Entraron al pequeño, pero acogedor apartamento. Él observó todo el lugar con curiosidad. Estaba bien decorado pero un poco desordenado, todo lo contrario, al de él, que siempre estaba reluciente

—¡Y dicen que las mujeres son las ordenadas! —pensó en voz alta y Nora se sonrojó de la vergüenza.

 —Lo siento, he estado ocupada estos días... —Bajó el rostro con sonrojo.

 —No, no se preocupe. —Rascó su cabeza—. No es que esté tan desordenado...

  «¡Rayos!», maldijo en sus adentros por meter la pata otra vez.

  —¡Olvídelo, Nora! Es su apartamento y no está mal. Disculpe mi imprudencia. 

  —Está bien. Sí está un poco desordenado. —Sonrió. Él le devolvió la sonrisa y ambos se quedaron mirándose a los ojos—. Gracias por su ayuda.

 —No tiene que agradecerme, me encanta ayudarla. —Otra vez se cruzaron sus miradas y Nora sentía que el corazón le saldría del pecho. Miró sus labios carnosos. Él la descubrió y se sonrojó—. Ah... creo... que debo irme —balbuceó sin dejar de mirarla. No entendía ese sentimiento, esa sensación... ¿Esa atracción?

 —¿No quiere beber algo? —preguntó con timidez. ¿Acaso lo estaba reteniendo?— . Tengo un vino sin abrir.

 —No podría resistirme a eso. —Sonrió—. ¿Dónde está? —Ella le indicó donde encontrarlo y también la ubicación de las copas. Él sirvió del vino y la miró preocupado—. ¿Como va a tomarlo? —Miró sus manos vendadas.

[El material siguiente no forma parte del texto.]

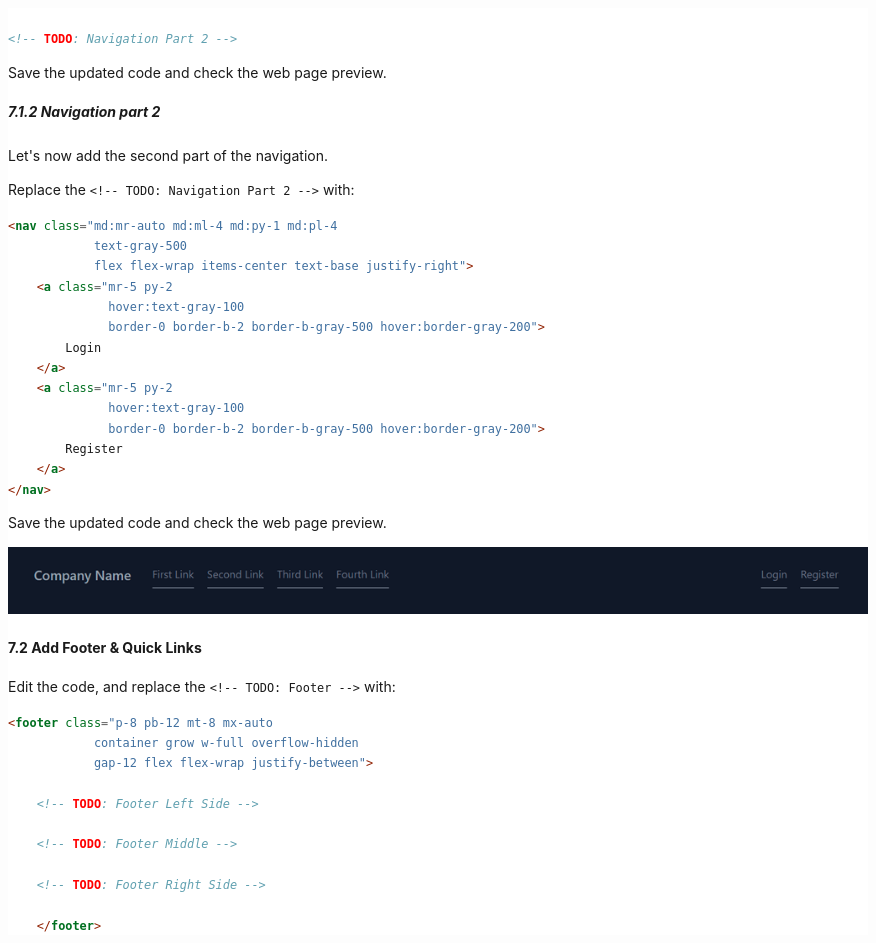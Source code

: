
 ```html

<!-- TODO: Navigation Part 2 -->

```

Save the updated code and check the web page preview.


##### 7.1.2 Navigation part 2

Let's now add the second part of the navigation.


Replace the `<!-- TODO: Navigation Part 2 -->` with:

```html
<nav class="md:mr-auto md:ml-4 md:py-1 md:pl-4
            text-gray-500
            flex flex-wrap items-center text-base justify-right">
    <a class="mr-5 py-2
              hover:text-gray-100
              border-0 border-b-2 border-b-gray-500 hover:border-gray-200">
        Login
    </a>
    <a class="mr-5 py-2
              hover:text-gray-100
              border-0 border-b-2 border-b-gray-500 hover:border-gray-200">
        Register
    </a>
</nav>
```

Save the updated code and check the web page preview.

![image: tailwind demo header](../assets/tailwind-demo-header.png)

#### 7.2 Add Footer & Quick Links

Edit the code, and replace the `<!-- TODO: Footer -->` with:

```html
<footer class="p-8 pb-12 mt-8 mx-auto
            container grow w-full overflow-hidden
            gap-12 flex flex-wrap justify-between">
        
    <!-- TODO: Footer Left Side -->

    <!-- TODO: Footer Middle -->

    <!-- TODO: Footer Right Side -->

    </footer>
```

 —No creo que sea tan grave sostener una copa —respondió tomándola y de inmediato sintió un punzón en la mano, pero disimuló el dolor. Ambos se sentaron en el sofá y otra vez sus miradas se cruzaron. ¿Por qué no podían dejar de mirarse? ¿Por qué le impresionaba tanto ese hombre? ¡Ah, cierto! ¡Los sueños! De repente, Nora se sintió tan cansada que se dejó caer en el costado del sofá y se durmió.

 —¡Lo que me faltaba! —Él meneó la cabeza—. Tendré que llevarla a su habitación y temo lo que pueda encontrar allí mal puesto —dijo para sí mirando el apartamento—. Nora... Nora... —Trató de despertarla, pero fue inútil.

La tomó en sus brazos y empezó a adivinar donde quedaba el dormitorio, cosa que no fue difícil, dado el tamaño del lugar. Abrió la puerta y trató de enfocar su mirada solo en la cama. La puso con cuidado y quitó sus zapatos. No pudo evitar mirar sus largas y entonadas piernas. Lamió sus labios y meneó su cabeza con fuerza para deshacerse de esos pensamientos. Se acercó a ella y la ternura lo invadió. Se veía tan linda dormida.

 Se quedó como tonto admirando su respiración entretenido, entonces no pudo soportar la tentación de acariciar sus mejillas suavemente y sintió como si estuviera viviendo un déjà vu. Tenía la sensación de que había experimentado algo similar. Pero ¿dónde? ¿Cuándo? ¿Con quién? Miró sus labios. Debía salir de allí o se volvería loco. Besó su frente y dejó el apartamento con desconcierto.